INSTRUCTIONS TO FOLLOW: No pictures go into the copy. Write out exactly the lines below from the one containing "- **Problemas de" through the one containing "- [Siren's Song".

- - -

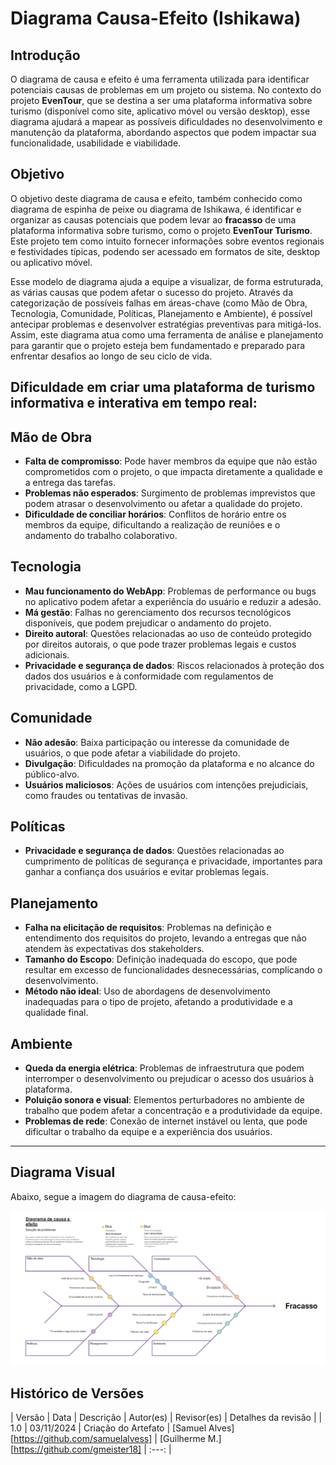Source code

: # Diagrama Causa-Efeito (Ishikawa)

<div class="body">

## Introdução

O diagrama de causa e efeito é uma ferramenta utilizada para identificar potenciais causas de problemas em um projeto ou sistema. No contexto do projeto **EvenTour**, que se destina a ser uma plataforma informativa sobre turismo (disponível como site, aplicativo móvel ou versão desktop), esse diagrama ajudará a mapear as possíveis dificuldades no desenvolvimento e manutenção da plataforma, abordando aspectos que podem impactar sua funcionalidade, usabilidade e viabilidade.

## Objetivo

O objetivo deste diagrama de causa e efeito, também conhecido como diagrama de espinha de peixe ou diagrama de Ishikawa, é identificar e organizar as causas potenciais que podem levar ao **fracasso** de uma plataforma informativa sobre turismo, como o projeto **EvenTour Turismo**. Este projeto tem como intuito fornecer informações sobre eventos regionais e festividades típicas, podendo ser acessado em formatos de site, desktop ou aplicativo móvel.

Esse modelo de diagrama ajuda a equipe a visualizar, de forma estruturada, as várias causas que podem afetar o sucesso do projeto. Através da categorização de possíveis falhas em áreas-chave (como Mão de Obra, Tecnologia, Comunidade, Políticas, Planejamento e Ambiente), é possível antecipar problemas e desenvolver estratégias preventivas para mitigá-los. Assim, este diagrama atua como uma ferramenta de análise e planejamento para garantir que o projeto esteja bem fundamentado e preparado para enfrentar desafios ao longo de seu ciclo de vida.


## Dificuldade em criar uma plataforma de turismo informativa e interativa em tempo real:

## Mão de Obra
   - **Falta de compromisso**: Pode haver membros da equipe que não estão comprometidos com o projeto, o que impacta diretamente a qualidade e a entrega das tarefas.
   - **Problemas não esperados**: Surgimento de problemas imprevistos que podem atrasar o desenvolvimento ou afetar a qualidade do projeto.
   - **Dificuldade de conciliar horários**: Conflitos de horário entre os membros da equipe, dificultando a realização de reuniões e o andamento do trabalho colaborativo.

## Tecnologia
   - **Mau funcionamento do WebApp**: Problemas de performance ou bugs no aplicativo podem afetar a experiência do usuário e reduzir a adesão.
   - **Má gestão**: Falhas no gerenciamento dos recursos tecnológicos disponíveis, que podem prejudicar o andamento do projeto.
   - **Direito autoral**: Questões relacionadas ao uso de conteúdo protegido por direitos autorais, o que pode trazer problemas legais e custos adicionais.
   - **Privacidade e segurança de dados**: Riscos relacionados à proteção dos dados dos usuários e à conformidade com regulamentos de privacidade, como a LGPD.

## Comunidade
   - **Não adesão**: Baixa participação ou interesse da comunidade de usuários, o que pode afetar a viabilidade do projeto.
   - **Divulgação**: Dificuldades na promoção da plataforma e no alcance do público-alvo.
   - **Usuários maliciosos**: Ações de usuários com intenções prejudiciais, como fraudes ou tentativas de invasão.

## Políticas
   - **Privacidade e segurança de dados**: Questões relacionadas ao cumprimento de políticas de segurança e privacidade, importantes para ganhar a confiança dos usuários e evitar problemas legais.

## Planejamento
   - **Falha na elicitação de requisitos**: Problemas na definição e entendimento dos requisitos do projeto, levando a entregas que não atendem às expectativas dos stakeholders.
   - **Tamanho do Escopo**: Definição inadequada do escopo, que pode resultar em excesso de funcionalidades desnecessárias, complicando o desenvolvimento.
   - **Método não ideal**: Uso de abordagens de desenvolvimento inadequadas para o tipo de projeto, afetando a produtividade e a qualidade final.

## Ambiente
   - **Queda da energia elétrica**: Problemas de infraestrutura que podem interromper o desenvolvimento ou prejudicar o acesso dos usuários à plataforma.
   - **Poluição sonora e visual**: Elementos perturbadores no ambiente de trabalho que podem afetar a concentração e a produtividade da equipe.
   - **Problemas de rede**: Conexão de internet instável ou lenta, que pode dificultar o trabalho da equipe e a experiência dos usuários.
---

## Diagrama Visual
Abaixo, segue a imagem do diagrama de causa-efeito:

![Diagrama de Causa-Efeito](docs\Base\assets\causa-efeito\Causa-Efeito.png)

## Histórico de Versões

| Versão | Data | Descrição | Autor(es) | Revisor(es) | Detalhes da revisão |
| 1.0 | 03/11/2024 | Criação do Artefato | [Samuel Alves][https://github.com/samuelalvess] | [Guilherme M.][https://github.com/gmeister18] | :---: |


<div align="justify">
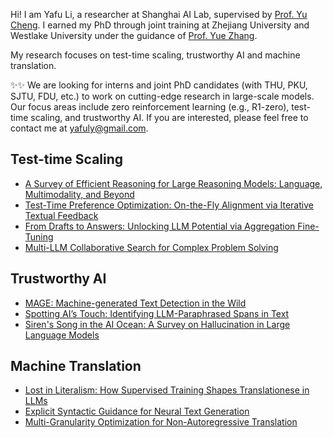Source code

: Hi! I am Yafu Li, a researcher at Shanghai AI Lab, supervised by [Prof. Yu Cheng](https://ych133.github.io/). I earned my PhD through joint training at Zhejiang University and Westlake University under the guidance of [Prof. Yue Zhang](https://frcchang.github.io/). 

My research focuses on test-time scaling, trustworthy AI and machine translation.

:sparkles::sparkles: We are looking for interns and joint PhD candidates (with THU, PKU, SJTU, FDU, etc.) to work on cutting-edge research in large-scale models. Our focus areas include zero reinforcement learning (e.g., R1-zero), test-time scaling, and trustworthy AI. If you are interested, please feel free to contact me at yafuly@gmail.com.

 ## Test-time Scaling

- [A Survey of Efficient Reasoning for Large Reasoning Models: Language, Multimodality, and Beyond](https://arxiv.org/abs/2503.21614)
- [Test-Time Preference Optimization: On-the-Fly Alignment via Iterative Textual Feedback](https://arxiv.org/abs/2501.12895)
- [From Drafts to Answers: Unlocking LLM Potential via Aggregation Fine-Tuning](https://arxiv.org/abs/2501.11877)
- [Multi-LLM Collaborative Search for Complex Problem Solving](https://arxiv.org/abs/2502.18873)

## Trustworthy AI

- [MAGE: Machine-generated Text Detection in the Wild](https://aclanthology.org/2024.acl-long.3/#)
- [Spotting AI’s Touch: Identifying LLM-Paraphrased Spans in Text](https://aclanthology.org/2024.findings-acl.423/)
- [Siren's Song in the AI Ocean: A Survey on Hallucination in Large Language Models](https://arxiv.org/abs/2309.01219)

## Machine Translation

- [Lost in Literalism: How Supervised Training Shapes Translationese in LLMs](https://arxiv.org/abs/2503.04369)
- [Explicit Syntactic Guidance for Neural Text Generation](https://aclanthology.org/2023.acl-long.788/)
- [Multi-Granularity Optimization for Non-Autoregressive Translation](https://aclanthology.org/2022.emnlp-main.339/)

- - -

SOLUTION FOR THIS EXERCISE:
   - **Problemas de rede**: Conexão de internet instável ou lenta, que pode dificultar o trabalho da equipe e a experiência dos usuários.
---

## Diagrama Visual
Abaixo, segue a imagem do diagrama de causa-efeito:

![Diagrama de Causa-Efeito](docs\Base\assets\causa-efeito\Causa-Efeito.png)

## Histórico de Versões

| Versão | Data | Descrição | Autor(es) | Revisor(es) | Detalhes da revisão |
| 1.0 | 03/11/2024 | Criação do Artefato | [Samuel Alves][https://github.com/samuelalvess] | [Guilherme M.][https://github.com/gmeister18] | :---: |


<div align="justify">
Source code

: Hi! I am Yafu Li, a researcher at Shanghai AI Lab, supervised by [Prof. Yu Cheng](https://ych133.github.io/). I earned my PhD through joint training at Zhejiang University and Westlake University under the guidance of [Prof. Yue Zhang](https://frcchang.github.io/). 

My research focuses on test-time scaling, trustworthy AI and machine translation.

:sparkles::sparkles: We are looking for interns and joint PhD candidates (with THU, PKU, SJTU, FDU, etc.) to work on cutting-edge research in large-scale models. Our focus areas include zero reinforcement learning (e.g., R1-zero), test-time scaling, and trustworthy AI. If you are interested, please feel free to contact me at yafuly@gmail.com.

 ## Test-time Scaling

- [A Survey of Efficient Reasoning for Large Reasoning Models: Language, Multimodality, and Beyond](https://arxiv.org/abs/2503.21614)
- [Test-Time Preference Optimization: On-the-Fly Alignment via Iterative Textual Feedback](https://arxiv.org/abs/2501.12895)
- [From Drafts to Answers: Unlocking LLM Potential via Aggregation Fine-Tuning](https://arxiv.org/abs/2501.11877)
- [Multi-LLM Collaborative Search for Complex Problem Solving](https://arxiv.org/abs/2502.18873)

## Trustworthy AI

- [MAGE: Machine-generated Text Detection in the Wild](https://aclanthology.org/2024.acl-long.3/#)
- [Spotting AI’s Touch: Identifying LLM-Paraphrased Spans in Text](https://aclanthology.org/2024.findings-acl.423/)
- [Siren's Song in the AI Ocean: A Survey on Hallucination in Large Language Models](https://arxiv.org/abs/2309.01219)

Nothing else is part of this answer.